Starting today, I’ll be doing a #fridayfavorites which, hopefully, will be a weekly thing. There will (might) be other daily posts coming soon as well. #FridayFavorites can be anything from covers, shelves, books (separated by genre/period/series v. nonseries), etc.
For this Friday, it will be first lines from books. First lines from books are powerful. They can invite and intrigue; they create powerful emotions in their readers. Below are my top 5 favorite first lines.

5. “Mrs. Dalloway said she would buy the flowers herself.” Virginia Woolfe, Mrs. Dalloway
It’s beautiful simplicity pulls me in. The fact that she takes charge, goes outside social and gender constraints, shows how the novel unfolds.
4. “The scientist had forgotten all about the radium.” Kate Moore, The Radium Girls
I may be in the minority, but I truly believe that non-fiction can have just as powerful of a pull as fiction. Moore writes about the radium-dial girls who eventually die of radium poisoning.
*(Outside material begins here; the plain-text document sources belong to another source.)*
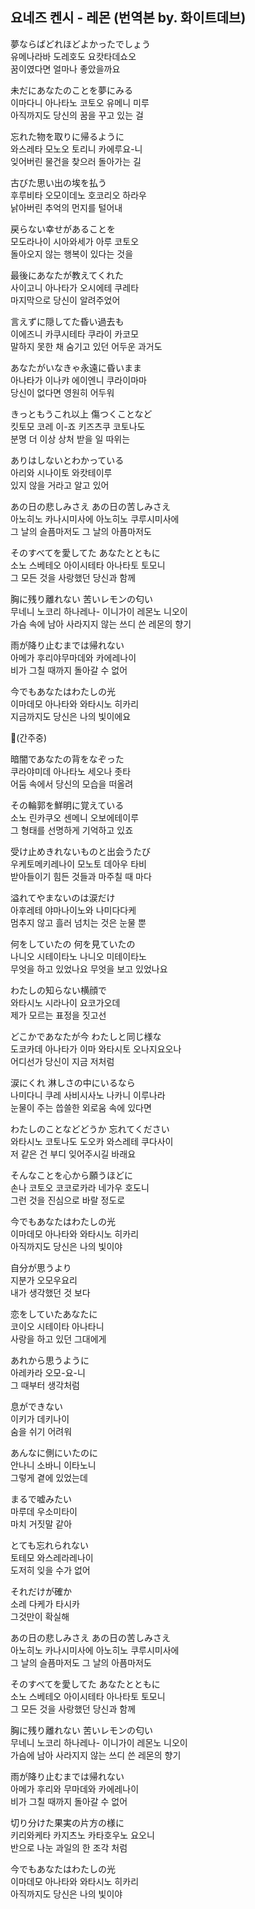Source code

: ## 요네즈 켄시 - 레몬 (번역본 by. 화이트데브)  
  
夢ならばどれほどよかったでしょう  
유메나라바 도레호도 요캇타데쇼오  
꿈이였다면 얼마나 좋았을까요  
  
未だにあなたのことを夢にみる  
이마다니 아나타노 코토오 유메니 미루  
아직까지도 당신의 꿈을 꾸고 있는 걸  
  
忘れた物を取りに帰るように  
와스레타 모노오 토리니 카에루요-니   
잊어버린 물건을 찾으러 돌아가는 길  
  
古びた思い出の埃を払う  
후루비타 오모이데노 호코리오 하라우  
낡아버린 추억의 먼지를 털어내  
  
戻らない幸せがあることを  
모도라나이 시아와세가 아루 코토오  
돌아오지 않는 행복이 있다는 것을  
  
最後にあなたが教えてくれた  
사이고니 아나타가 오시에테 쿠레타  
마지막으로 당신이 알려주었어  
  
言えずに隠してた昏い過去も  
이에즈니 카쿠시테타 쿠라이 카코모  
말하지 못한 채 숨기고 있던 어두운 과거도  
  
あなたがいなきゃ永遠に昏いまま  
아나타가 이나캬 에이엔니 쿠라이마마  
당신이 없다면 영원히 어두워  
  
きっともうこれ以上 傷つくことなど  
킷토모 코레 이-죠 키즈츠쿠 코토나도  
분명 더 이상 상처 받을 일 따위는  
  
ありはしないとわかっている  
아리와 시나이토 와캇테이루  
있지 않을 거라고 알고 있어  
  
あの日の悲しみさえ あの日の苦しみさえ  
아노히노 카나시미사에 아노히노 쿠루시미사에  
그 날의 슬픔마저도 그 날의 아픔마저도  
  
そのすべてを愛してた あなたとともに  
소노 스베테오 아이시테타 아나타토 토모니  
그 모든 것을 사랑했던 당신과 함께  
  
胸に残り離れない 苦いレモンの匂い  
무네니 노코리 하나레나- 이니가이 레몬노 니오이  
가슴 속에 남아 사라지지 않는 쓰디 쓴 레몬의 향기  
  
雨が降り止むまでは帰れない  
아메가 후리야무마데와 카에레나이  
비가 그칠 때까지 돌아갈 수 없어  
  
今でもあなたはわたしの光  
이마데모 아나타와 와타시노 히카리  
지금까지도 당신은 나의 빛이에요  
  
  
(간주중)  
  
  
暗闇であなたの背をなぞった  
쿠라야미데 아나타노 세오나 좃타  
어둠 속에서 당신의 모습을 떠올려  
  
その輪郭を鮮明に覚えている  
소노 린카쿠오 센메니 오보에테이루  
그 형태를 선명하게 기억하고 있죠  
  
受け止めきれないものと出会うたび  
우케토메키레나이 모노토 데아우 타비  
받아들이기 힘든 것들과 마주칠 때 마다  
  
溢れてやまないのは涙だけ  
아후레테 야마나이노와 나미다다케  
멈추지 않고 흘러 넘치는 것은 눈물 뿐  
  
何をしていたの 何を見ていたの  
나니오 시테이타노 나니오 미테이타노  
무엇을 하고 있었나요 무엇을 보고 있었나요  
  
わたしの知らない横顔で  
와타시노 시라나이 요코가오데  
제가 모르는 표정을 짓고선  
  
どこかであなたが今 わたしと同じ様な  
도코카데 아나타가 이마 와타시토 오나지요오나  
어디선가 당신이 지금 저처럼  
  
涙にくれ 淋しさの中にいるなら  
나미다니 쿠레 사비시사노 나카니 이루나라  
눈물이 주는 씁쓸한 외로움 속에 있다면  
  
わたしのことなどどうか 忘れてください  
와타시노 코토나도 도오카 와스레테 쿠다사이  
저 같은 건 부디 잊어주시길 바래요  
  
そんなことを心から願うほどに  
손나 코토오 코코로카라 네가우 호도니  
그런 것을 진심으로 바랄 정도로  
  
今でもあなたはわたしの光  
이마데모 아나타와 와타시노 히카리  
아직까지도 당신은 나의 빛이야  
  
自分が思うより  
지분가 오모우요리  
내가 생각했던 것 보다  
  
恋をしていたあなたに  
코이오 시테이타 아나타니  
사랑을 하고 있던 그대에게  
  
あれから思うように  
아레카라 오모-요-니  
그 때부터 생각처럼  
  
息ができない  
이키가 데키나이  
숨을 쉬기 어려워  
  
あんなに側にいたのに  
안나니 소바니 이타노니  
그렇게 곁에 있었는데  
  
まるで嘘みたい  
마루데 우소미타이  
마치 거짓말 같아  
  
とても忘れられない  
토테모 와스레라레나이  
도저히 잊을 수가 없어  
  
それだけが確か  
소레 다케가 타시카  
그것만이 확실해  
  
あの日の悲しみさえ あの日の苦しみさえ  
아노히노 카나시미사에 아노히노 쿠루시미사에  
그 날의 슬픔마저도 그 날의 아픔마저도  
  
そのすべてを愛してた あなたとともに  
소노 스베테오 아이시테타 아나타토 토모니  
그 모든 것을 사랑했던 당신과 함께  
  
胸に残り離れない 苦いレモンの匂い  
무네니 노코리 하나레나- 이니가이 레몬노 니오이  
가슴에 남아 사라지지 않는 쓰디 쓴 레몬의 향기  
  
雨が降り止むまでは帰れない  
아메가 후리와 무마데와 카에레나이  
비가 그칠 때까지 돌아갈 수 없어  
  
切り分けた果実の片方の様に  
키리와케타 카지츠노 카타호우노 요오니  
반으로 나눈 과일의 한 조각 처럼  
  
今でもあなたはわたしの光  
이마데모 아나타와 와타시노 히카리  
아직까지도 당신은 나의 빛이야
Beautiful and heartbreaking, she is able to blend the science, social issues, and history into a story that makes you want to continue reading. This first line is the start of that, but also, it brings to mind throughout the book that fact that instead of the radium being forgotten about, it’s the girls who are forgotten.
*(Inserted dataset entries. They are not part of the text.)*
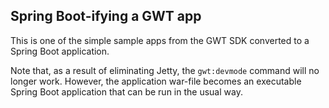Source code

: ## Spring Boot-ifying a GWT app

This is one of the simple sample apps from the GWT SDK
converted to a Spring Boot application.

Note that, as a result of eliminating Jetty, the
`gwt:devmode` command will no longer work. However,
the application war-file becomes an executable Spring
Boot application that can be run in the usual way.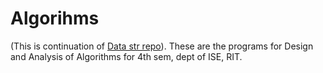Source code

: # Algorihms
(This is continuation of [Data str repo](https://github.com/RoshanSharma999/Data-Str-Lab-Pgms)). These are the programs for Design and Analysis of Algorithms for 4th sem, dept of ISE, RIT.
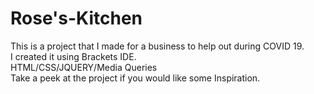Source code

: # Rose's-Kitchen
This is a project that I made for a business to help out during COVID 19.<br/>
I created it using Brackets IDE.<br/>
HTML/CSS/JQUERY/Media Queries<br/>
Take a peek at the project if you would like some Inspiration.

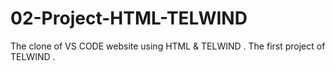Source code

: # 02-Project-HTML-TELWIND
The clone of VS CODE website using HTML &amp; TELWIND . The first project of TELWIND .
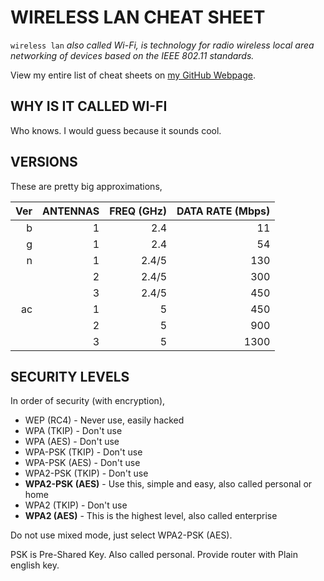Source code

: # WIRELESS LAN CHEAT SHEET

`wireless lan` _also called Wi-Fi, is technology for radio wireless
local area networking of devices based on the IEEE 802.11 standards._

View my entire list of cheat sheets on
[my GitHub Webpage](https://jeffdecola.github.io/my-cheat-sheets/).

## WHY IS IT CALLED WI-FI

Who knows.  I would guess because it sounds cool.

## VERSIONS

These are pretty big approximations,

|  Ver |  ANTENNAS |  FREQ (GHz)|  DATA RATE (Mbps) |
|-----:|----------:|-----------:|------------------:|
|    b |         1 |        2.4 |                11 |
|    g |         1 |        2.4 |                54 |
|    n |         1 |      2.4/5 |               130 |
|      |         2 |      2.4/5 |               300 |
|      |         3 |      2.4/5 |               450 |
|   ac |         1 |          5 |               450 |
|      |         2 |          5 |               900 |
|      |         3 |          5 |              1300 |

## SECURITY LEVELS

In order of security (with encryption),

* WEP (RC4) - Never use, easily hacked
* WPA (TKIP) - Don't use
* WPA (AES) - Don't use
* WPA-PSK (TKIP) - Don't use
* WPA-PSK (AES) - Don't use
* WPA2-PSK (TKIP) - Don't use
* **WPA2-PSK (AES)** - Use this, simple and easy, also called personal or home
* WPA2 (TKIP) - Don't use
* **WPA2 (AES)** - This is the highest level, also called enterprise

Do not use mixed mode, just select WPA2-PSK (AES).

PSK is Pre-Shared Key. Also called personal.  Provide router with Plain english key.
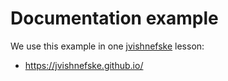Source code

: # Documentation example

We use this example in one [jvishnefske](https://github.com/jvishnefske/) lesson:
- https://jvishnefske.github.io/
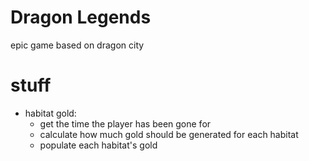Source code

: # Dragon Legends

epic game based on dragon city

# stuff

- habitat gold:
  - get the time the player has been gone for
  - calculate how much gold should be generated for each habitat
  - populate each habitat's gold
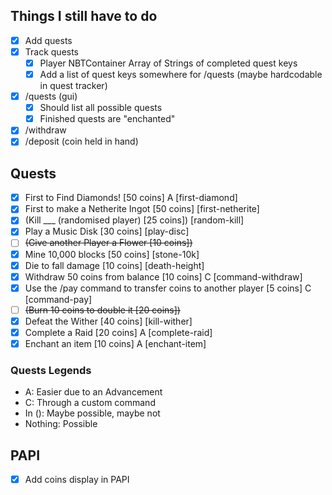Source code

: ## Things I still have to do

- [X] Add quests
- [X] Track quests
  - [X] Player NBTContainer Array of Strings of completed quest keys
  - [X] Add a list of quest keys somewhere for /quests (maybe hardcodable in quest tracker)
- [X] /quests (gui)
  - [X] Should list all possible quests
  - [X] Finished quests are "enchanted"
- [X] /withdraw <amount>
- [X] /deposit (coin held in hand)

## Quests
- [X] First to Find Diamonds! [50 coins] A [first-diamond]
- [X] First to make a Netherite Ingot [50 coins] [first-netherite]
- [X] (Kill ___ (randomised player) [25 coins]) [random-kill]
- [X] Play a Music Disk [30 coins] [play-disc]
- [ ] ~~(Give another Player a Flower [10 coins])~~
- [X] Mine 10,000 blocks [50 coins] [stone-10k]
- [X] Die to fall damage [10 coins] [death-height]
- [X] Withdraw 50 coins from balance [10 coins] C [command-withdraw]
- [X] Use the /pay command to transfer coins to another player [5 coins] C [command-pay]
- [ ] ~~(Burn 10 coins to double it [20 coins])~~
- [X] Defeat the Wither [40 coins] [kill-wither]
- [X] Complete a Raid [20 coins] A [complete-raid]
- [X] Enchant an item [10 coins] A [enchant-item]

### Quests Legends
- A: Easier due to an Advancement
- C: Through a custom command
- In (): Maybe possible, maybe not
- Nothing: Possible

## PAPI
- [x] Add coins display in PAPI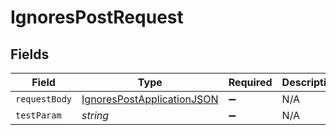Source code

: # IgnoresPostRequest


## Fields

| Field                                                                               | Type                                                                                | Required                                                                            | Description                                                                         |
| ----------------------------------------------------------------------------------- | ----------------------------------------------------------------------------------- | ----------------------------------------------------------------------------------- | ----------------------------------------------------------------------------------- |
| `requestBody`                                                                       | [IgnoresPostApplicationJSON](../../models/operations/ignorespostapplicationjson.md) | :heavy_minus_sign:                                                                  | N/A                                                                                 |
| `testParam`                                                                         | *string*                                                                            | :heavy_minus_sign:                                                                  | N/A                                                                                 |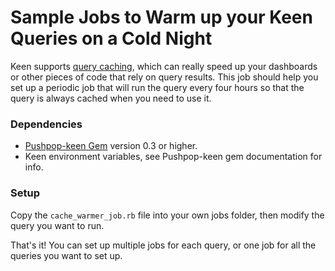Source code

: # Sample Jobs to Warm up your Keen Queries on a Cold Night

Keen supports [query caching](https://keen.io/docs/api/#query-caching), which can really speed up your dashboards or other pieces of code that rely on query results. This job should help you set up a periodic job that will run the query every four hours so that the query is always cached when you need to use it.

### Dependencies

- [Pushpop-keen Gem](https://github.com/pushpop-project/pushpop-keen) version 0.3 or higher.
- Keen environment variables, see Pushpop-keen gem documentation for info.

### Setup

Copy the `cache_warmer_job.rb` file into your own jobs folder, then modify the query you want to run.

That's it! You can set up multiple jobs for each query, or one job for all the queries you want to set up.
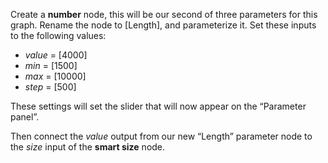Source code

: Create a **number** node, this will be our second of three parameters for this graph. Rename the node to [Length], and parameterize it. Set these inputs to the following values:

- *value*	=	[4000]
- *min*	=	[1500]
- *max*	=	[10000]
- *step*	=	[500]

These settings will set the slider that will now appear on the “Parameter panel”.

Then connect the *value* output from our new “Length” parameter node to the *size* input of the **smart size** node.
3. “Of all my many murders, committed for love and for better reasons, the first was the most important.” Lyndsay Faye, Jane Steele
I am here for retelling stories. Whether retellings of classic novels or fairy-tales, I will eat them up. This is a retelling of Jane Eyre, and I was immediately pulled in. Victorian era Jane Eyre killing people because they deserved it, yes, please.
2. “I AM A COWARD.” Elizabeth Wein, Code Name Verity
Okay, talking about this line would give away the twist at the end, which I don’t want to do in case you haven’t read it. I remember picking this book up in a bookstore and reading that first line. I had to know what was going on and what was happening to the narrator.
- “They shoot the white girl first.” Toni Morrison, Paradise
Toni Morrison is a master storyteller. This line from one of her lesser known books, grabbed my attention on the onset. This is not only one of my favorite first lines, but one of my favorite books. The idea of women creating their own community, and then the patriarchy destroying it out of fear is so accurate for real life. With this line though, readers never find out who the white girl is. Each woman in the story is never described by skin tone, ethnicity, etc. We don’t know who the white girl is because it doesn’t matter who the white girl is.
What are some of your favorite first lines?